Until now, we have assumed that the association between a predictor $X_j$ and response $Y$ does not depend on the value of other predictors. For example, the multiple linear regression model that we developed in Chapter 2 assumes that the average increase in price associated with a unit increase in engineSize is always $12,180, regardless of the value of other predictors. However, this assumption may be incorrect.

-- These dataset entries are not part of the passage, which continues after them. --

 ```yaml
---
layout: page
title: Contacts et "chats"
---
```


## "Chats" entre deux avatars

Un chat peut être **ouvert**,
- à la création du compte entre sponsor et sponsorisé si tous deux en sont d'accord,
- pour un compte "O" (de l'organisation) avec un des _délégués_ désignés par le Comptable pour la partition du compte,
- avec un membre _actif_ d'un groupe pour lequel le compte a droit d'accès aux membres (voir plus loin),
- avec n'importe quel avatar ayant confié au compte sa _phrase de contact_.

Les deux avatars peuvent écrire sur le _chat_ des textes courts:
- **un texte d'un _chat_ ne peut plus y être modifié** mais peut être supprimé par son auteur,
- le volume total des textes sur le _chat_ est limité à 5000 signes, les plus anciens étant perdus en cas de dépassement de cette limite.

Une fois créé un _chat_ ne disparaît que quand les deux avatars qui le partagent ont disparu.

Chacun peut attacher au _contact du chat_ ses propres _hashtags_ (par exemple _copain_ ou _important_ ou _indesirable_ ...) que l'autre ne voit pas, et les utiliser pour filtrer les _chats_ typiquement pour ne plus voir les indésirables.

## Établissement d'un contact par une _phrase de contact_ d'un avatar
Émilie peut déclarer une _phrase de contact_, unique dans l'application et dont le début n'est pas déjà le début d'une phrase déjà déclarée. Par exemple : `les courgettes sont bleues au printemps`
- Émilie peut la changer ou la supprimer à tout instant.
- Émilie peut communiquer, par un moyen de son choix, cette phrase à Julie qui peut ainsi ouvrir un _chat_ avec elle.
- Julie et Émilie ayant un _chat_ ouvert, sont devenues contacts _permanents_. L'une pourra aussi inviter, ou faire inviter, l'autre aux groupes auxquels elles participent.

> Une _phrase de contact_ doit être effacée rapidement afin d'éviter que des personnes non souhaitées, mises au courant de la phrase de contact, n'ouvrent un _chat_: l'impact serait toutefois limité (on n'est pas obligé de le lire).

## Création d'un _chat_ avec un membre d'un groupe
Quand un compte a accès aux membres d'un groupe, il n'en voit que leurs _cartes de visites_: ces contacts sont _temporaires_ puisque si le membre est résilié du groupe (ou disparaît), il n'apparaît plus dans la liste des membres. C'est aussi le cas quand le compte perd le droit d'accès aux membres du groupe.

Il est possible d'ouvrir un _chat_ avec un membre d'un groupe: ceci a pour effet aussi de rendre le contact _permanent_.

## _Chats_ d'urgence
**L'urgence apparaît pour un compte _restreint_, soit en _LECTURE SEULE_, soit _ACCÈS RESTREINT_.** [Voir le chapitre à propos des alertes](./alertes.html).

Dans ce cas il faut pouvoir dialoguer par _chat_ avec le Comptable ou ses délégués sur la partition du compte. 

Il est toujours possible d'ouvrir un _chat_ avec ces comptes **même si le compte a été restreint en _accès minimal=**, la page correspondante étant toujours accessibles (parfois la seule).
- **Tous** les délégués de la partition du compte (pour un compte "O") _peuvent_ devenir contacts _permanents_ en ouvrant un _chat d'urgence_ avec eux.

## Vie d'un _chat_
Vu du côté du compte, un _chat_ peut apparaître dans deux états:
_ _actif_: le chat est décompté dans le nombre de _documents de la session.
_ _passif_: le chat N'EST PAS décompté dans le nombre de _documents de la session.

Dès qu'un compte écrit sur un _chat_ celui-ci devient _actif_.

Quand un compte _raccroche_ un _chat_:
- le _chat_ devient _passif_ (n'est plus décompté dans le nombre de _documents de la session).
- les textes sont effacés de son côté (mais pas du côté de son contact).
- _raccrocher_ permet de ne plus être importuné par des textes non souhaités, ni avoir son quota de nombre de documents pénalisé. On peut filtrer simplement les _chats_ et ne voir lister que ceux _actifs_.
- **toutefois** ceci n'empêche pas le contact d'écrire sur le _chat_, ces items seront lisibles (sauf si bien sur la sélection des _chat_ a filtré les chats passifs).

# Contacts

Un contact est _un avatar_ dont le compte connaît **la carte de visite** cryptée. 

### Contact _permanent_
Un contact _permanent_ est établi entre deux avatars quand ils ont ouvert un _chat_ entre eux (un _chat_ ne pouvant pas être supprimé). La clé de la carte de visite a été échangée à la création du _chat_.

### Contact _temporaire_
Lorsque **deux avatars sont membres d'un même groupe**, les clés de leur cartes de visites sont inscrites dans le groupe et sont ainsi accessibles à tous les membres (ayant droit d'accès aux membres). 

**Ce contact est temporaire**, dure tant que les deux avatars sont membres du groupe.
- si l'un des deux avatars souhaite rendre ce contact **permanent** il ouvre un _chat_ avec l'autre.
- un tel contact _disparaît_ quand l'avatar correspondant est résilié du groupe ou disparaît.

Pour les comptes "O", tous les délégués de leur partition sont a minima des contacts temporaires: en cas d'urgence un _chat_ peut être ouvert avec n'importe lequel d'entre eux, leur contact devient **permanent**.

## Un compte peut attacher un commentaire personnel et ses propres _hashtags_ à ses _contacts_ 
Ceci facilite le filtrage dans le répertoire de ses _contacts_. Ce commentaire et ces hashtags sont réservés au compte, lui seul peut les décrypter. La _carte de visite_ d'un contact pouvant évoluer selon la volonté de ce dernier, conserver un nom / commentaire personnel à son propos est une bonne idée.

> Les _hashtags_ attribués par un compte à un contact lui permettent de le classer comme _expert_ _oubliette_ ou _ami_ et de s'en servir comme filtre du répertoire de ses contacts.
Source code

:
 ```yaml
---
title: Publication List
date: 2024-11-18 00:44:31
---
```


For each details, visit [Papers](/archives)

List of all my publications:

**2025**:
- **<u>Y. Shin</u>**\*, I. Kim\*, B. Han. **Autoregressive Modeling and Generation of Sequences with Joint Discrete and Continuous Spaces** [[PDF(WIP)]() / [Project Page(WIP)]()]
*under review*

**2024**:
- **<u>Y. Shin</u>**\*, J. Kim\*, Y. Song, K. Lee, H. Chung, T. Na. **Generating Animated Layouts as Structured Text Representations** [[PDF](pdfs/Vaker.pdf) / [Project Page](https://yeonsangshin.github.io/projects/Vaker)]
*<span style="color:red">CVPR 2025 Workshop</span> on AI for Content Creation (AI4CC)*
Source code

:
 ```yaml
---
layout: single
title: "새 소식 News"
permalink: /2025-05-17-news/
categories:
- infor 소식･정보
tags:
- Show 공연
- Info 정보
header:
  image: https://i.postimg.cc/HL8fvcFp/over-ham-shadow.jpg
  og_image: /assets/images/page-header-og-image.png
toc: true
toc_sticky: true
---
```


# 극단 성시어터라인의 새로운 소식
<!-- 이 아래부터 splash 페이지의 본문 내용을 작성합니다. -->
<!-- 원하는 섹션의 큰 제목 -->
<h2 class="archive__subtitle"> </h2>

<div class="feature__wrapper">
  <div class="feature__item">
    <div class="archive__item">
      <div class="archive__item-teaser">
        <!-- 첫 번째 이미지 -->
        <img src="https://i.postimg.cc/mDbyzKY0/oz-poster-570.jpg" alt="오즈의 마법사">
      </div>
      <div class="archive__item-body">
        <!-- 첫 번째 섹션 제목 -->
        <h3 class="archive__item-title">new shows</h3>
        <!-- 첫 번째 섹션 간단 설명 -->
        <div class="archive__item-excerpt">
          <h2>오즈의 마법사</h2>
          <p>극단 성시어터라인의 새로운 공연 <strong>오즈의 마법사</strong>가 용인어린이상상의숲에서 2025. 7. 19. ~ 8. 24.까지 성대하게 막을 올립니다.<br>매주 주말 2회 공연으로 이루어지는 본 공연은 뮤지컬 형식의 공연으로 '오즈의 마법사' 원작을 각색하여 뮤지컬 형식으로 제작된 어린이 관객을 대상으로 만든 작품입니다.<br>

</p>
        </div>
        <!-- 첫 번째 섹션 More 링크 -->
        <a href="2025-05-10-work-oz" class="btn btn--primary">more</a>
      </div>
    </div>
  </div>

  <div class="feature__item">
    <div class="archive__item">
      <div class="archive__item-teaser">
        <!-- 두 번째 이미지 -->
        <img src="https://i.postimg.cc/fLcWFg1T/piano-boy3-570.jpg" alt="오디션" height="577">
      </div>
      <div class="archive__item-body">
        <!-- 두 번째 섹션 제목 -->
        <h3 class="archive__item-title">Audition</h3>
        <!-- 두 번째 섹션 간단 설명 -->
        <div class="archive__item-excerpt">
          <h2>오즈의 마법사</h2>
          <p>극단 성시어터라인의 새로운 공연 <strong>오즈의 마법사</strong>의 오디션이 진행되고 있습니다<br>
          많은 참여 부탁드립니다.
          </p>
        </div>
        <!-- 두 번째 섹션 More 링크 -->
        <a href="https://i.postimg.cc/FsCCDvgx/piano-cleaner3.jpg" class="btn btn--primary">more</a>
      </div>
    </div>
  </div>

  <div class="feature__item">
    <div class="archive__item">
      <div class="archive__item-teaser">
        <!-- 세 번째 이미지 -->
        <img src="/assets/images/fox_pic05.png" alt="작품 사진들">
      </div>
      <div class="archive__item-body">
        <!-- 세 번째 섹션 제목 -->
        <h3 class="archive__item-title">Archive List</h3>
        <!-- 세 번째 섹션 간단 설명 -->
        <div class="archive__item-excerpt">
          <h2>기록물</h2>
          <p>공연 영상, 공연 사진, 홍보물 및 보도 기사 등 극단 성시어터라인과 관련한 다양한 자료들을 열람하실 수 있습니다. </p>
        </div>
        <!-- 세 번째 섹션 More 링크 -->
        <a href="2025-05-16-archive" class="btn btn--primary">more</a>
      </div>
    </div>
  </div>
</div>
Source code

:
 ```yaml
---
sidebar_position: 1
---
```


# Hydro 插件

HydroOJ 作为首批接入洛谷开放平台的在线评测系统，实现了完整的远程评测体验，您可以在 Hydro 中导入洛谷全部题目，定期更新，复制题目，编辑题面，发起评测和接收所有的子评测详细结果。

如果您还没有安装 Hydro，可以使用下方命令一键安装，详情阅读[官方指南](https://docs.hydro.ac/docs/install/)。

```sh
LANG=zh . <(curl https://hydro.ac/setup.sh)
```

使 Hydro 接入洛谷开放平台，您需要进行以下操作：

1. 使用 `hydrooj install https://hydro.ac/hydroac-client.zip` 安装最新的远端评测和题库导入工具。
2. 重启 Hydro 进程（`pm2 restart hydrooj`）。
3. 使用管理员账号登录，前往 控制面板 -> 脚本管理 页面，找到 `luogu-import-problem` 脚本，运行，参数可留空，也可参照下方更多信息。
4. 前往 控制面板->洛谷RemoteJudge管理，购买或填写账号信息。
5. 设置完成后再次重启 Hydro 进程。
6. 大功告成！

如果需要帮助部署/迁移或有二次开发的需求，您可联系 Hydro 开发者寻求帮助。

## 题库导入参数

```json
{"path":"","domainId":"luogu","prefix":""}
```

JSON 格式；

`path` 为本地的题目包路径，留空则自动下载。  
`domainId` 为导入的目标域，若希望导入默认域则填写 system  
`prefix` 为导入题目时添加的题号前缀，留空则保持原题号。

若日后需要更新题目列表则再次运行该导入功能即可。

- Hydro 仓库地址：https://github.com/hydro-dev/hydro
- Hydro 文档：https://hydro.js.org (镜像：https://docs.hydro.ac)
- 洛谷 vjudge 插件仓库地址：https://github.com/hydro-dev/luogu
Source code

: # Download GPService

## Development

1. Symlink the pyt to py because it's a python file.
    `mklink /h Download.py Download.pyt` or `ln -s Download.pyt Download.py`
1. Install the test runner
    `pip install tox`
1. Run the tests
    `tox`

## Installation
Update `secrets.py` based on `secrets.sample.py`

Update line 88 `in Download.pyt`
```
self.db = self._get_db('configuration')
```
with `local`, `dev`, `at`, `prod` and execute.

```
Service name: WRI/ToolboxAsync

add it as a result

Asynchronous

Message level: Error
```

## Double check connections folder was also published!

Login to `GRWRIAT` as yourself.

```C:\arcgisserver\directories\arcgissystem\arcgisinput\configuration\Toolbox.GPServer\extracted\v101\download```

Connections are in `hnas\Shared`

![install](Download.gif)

3.1.1 Variable interaction between continuous predictors

We can relax this assumption by considering another predictor, called an interaction term. Let us assume that the average increase in price associated with a one-unit increase in engineSize depends on the model year of the car. In other words, there is an interaction between engineSize and year. This interaction can be included as a predictor, which is the product of engineSize and year. Note that there are several possible interactions that we can consider. Here the interaction between engineSize and year is just an example.

#Considering interaction between engineSize and year
ols_object = smf.ols(formula = 'price~year*engineSize+mileage+mpg', data = train)
model = ols_object.fit()
model.summary()

OLS Regression Results
Dep. Variable:	price	R-squared:	0.682
Model:	OLS	Adj. R-squared:	0.681
Method:	Least Squares	F-statistic:	2121.
Date:	Tue, 24 Jan 2023	Prob (F-statistic):	0.00
Time:	15:28:11	Log-Likelihood:	-52338.
No. Observations:	4960	AIC:	1.047e+05
Df Residuals:	4954	BIC:	1.047e+05
Df Model:	5
Covariance Type:	nonrobust

	coef	std err	t	P>\|t\|	[0.025	0.975]
Intercept	5.606e+05	2.74e+05	2.048	0.041	2.4e+04	1.1e+06
year	-275.3833	135.695	-2.029	0.042	-541.405	-9.361
engineSize	-1.796e+06	9.97e+04	-18.019	0.000	-1.99e+06	-1.6e+06
year:engineSize	896.7687	49.431	18.142	0.000	799.861	993.676
mileage	-0.1525	0.008	-17.954	0.000	-0.169	-0.136
mpg	-84.3417	9.048	-9.322	0.000	-102.079	-66.604

Omnibus:	2330.413	Durbin-Watson:	0.524
Prob(Omnibus):	0.000	Jarque-Bera (JB):	29977.437
Skew:	1.908	Prob(JB):	0.00
Kurtosis:	14.423	Cond. No.	7.66e+07

Notes:
[1] Standard Errors assume that the covariance matrix of the errors is correctly specified.
[2] The condition number is large, 7.66e+07. This might indicate that there are
strong multicollinearity or other numerical problems.

Note that the R-squared has increased as compared to the model in Chapter 2 since we added a predictor.

The model equation is:

\[\begin{equation} price = \beta_0 + \beta_1*year + \beta_2*engineSize + \beta_3*(year * engineSize) + \beta4*mileage + \beta_5*mpg, \end{equation}\]or

\[\begin{equation} price = \beta_0 + \beta_1*year + (\beta_2+\beta_3*year)*engineSize + \beta4*mileage + \beta_5*mpg, \end{equation}\]or

\[\begin{equation} price = \beta_0 + \beta_1*year + \tilde \beta*engineSize + \beta4*mileage + \beta_5*mpg, \end{equation}\]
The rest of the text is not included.